Les machines industrielles robotisées offrent aujourd’hui un spectacle incroyable de précision horlogère et numérique qui n’a plus rien à voir avec les ateliers d’antan.

- Ces progrès sont énormes mais que dire de ceux accomplis en matière de communication ? Entre la pub, les réseaux dits « sociaux », les infos numériques, le Web et toutes ces images et ces sons qui circulent sans frontières, un véritable brouillard de Com nous environne en permanence pour le meilleur et souvent aussi pour le pire.

Rugby : l’essai transformé

Si belle que soit l’attaque menée par les avants du Quinze de France aboutissant à un magnifique essai, la transformation s’impose.

Un coup de pied magistral expédie le ballon ovale entre les poteaux ; les drapeaux des juges de touche se lèvent ; l’essai est transformé...

Si performante que soit devenue notre humanité, a-t-elle enfin, elle aussi, transformé son essai ? A-t-elle découvert l’alchimie nouvelle qui garantira son devenir ? Que font ces chercheurs, je devrais dire ces découvreurs, qui ont tout trouvé (ou presque) sauf le moyen de vivre en paix durablement, d’extirper la misère et la violence et de construire une planète digne du 21ème siècle ?

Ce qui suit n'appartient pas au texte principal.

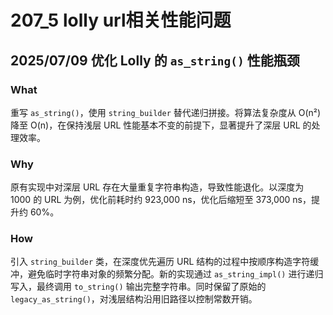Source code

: # 207_5 lolly url相关性能问题

## 2025/07/09 优化 Lolly 的 `as_string()` 性能瓶颈

### What
重写 `as_string()`，使用 `string_builder` 替代递归拼接。将算法复杂度从 O(n²) 降至 O(n)，在保持浅层 URL 性能基本不变的前提下，显著提升了深层 URL 的处理效率。

### Why
原有实现中对深层 URL 存在大量重复字符串构造，导致性能退化。以深度为 1000 的 URL 为例，优化前耗时约 923,000 ns，优化后缩短至 373,000 ns，提升约 60%。

### How
引入 `string_builder` 类，在深度优先遍历 URL 结构的过程中按顺序构造字符缓冲，避免临时字符串对象的频繁分配。新的实现通过 `as_string_impl()` 进行递归写入，最终调用 `to_string()` 输出完整字符串。同时保留了原始的 `legacy_as_string()`，对浅层结构沿用旧路径以控制常数开销。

Mais les scientifiques, malgré leurs compétences, ne mènent pas la danse même si leur musique nous charme. En fait de danse rien ne bouge. L’inertie domine dans les relations internationales et entre le 18ème siècle et nous, la sophistication des armements a malheureusement évolué plus rapidement que les bonnes résolutions même si maintenant celles-ci sont soumises aux votes des assemblées plénières de l’ONU.

La malédiction

Y a-t-il une malédiction quelconque condamnant les hommes à rouler indéfiniment sur la montagne la pierre de Sisyphe et à la voir retomber inéluctablement vers un monde injuste et cruel discriminant les plus faibles et mettant à mal la planète et ses populations sacrifiées ? L’essai progressiste peut-il encore être transformé ? THAT is the question.

Les progrès de l’intelligence permettront-ils un jour d’échapper au retour éternel des rivalités et des conflits et bien évidemment la question se pose : Comment ces progrès pourraient-ils bien y parvenir ?

Nos vies sont bien trop brèves !

L’évolution et l’adaptation au milieu caractérisent la vie sur terre. Charles Darwin a démontré que la finitude des individus (comme celle d’ailleurs des espèces, des genres, voir des familles) est la condition de l’adaptabilité et donc de la survie.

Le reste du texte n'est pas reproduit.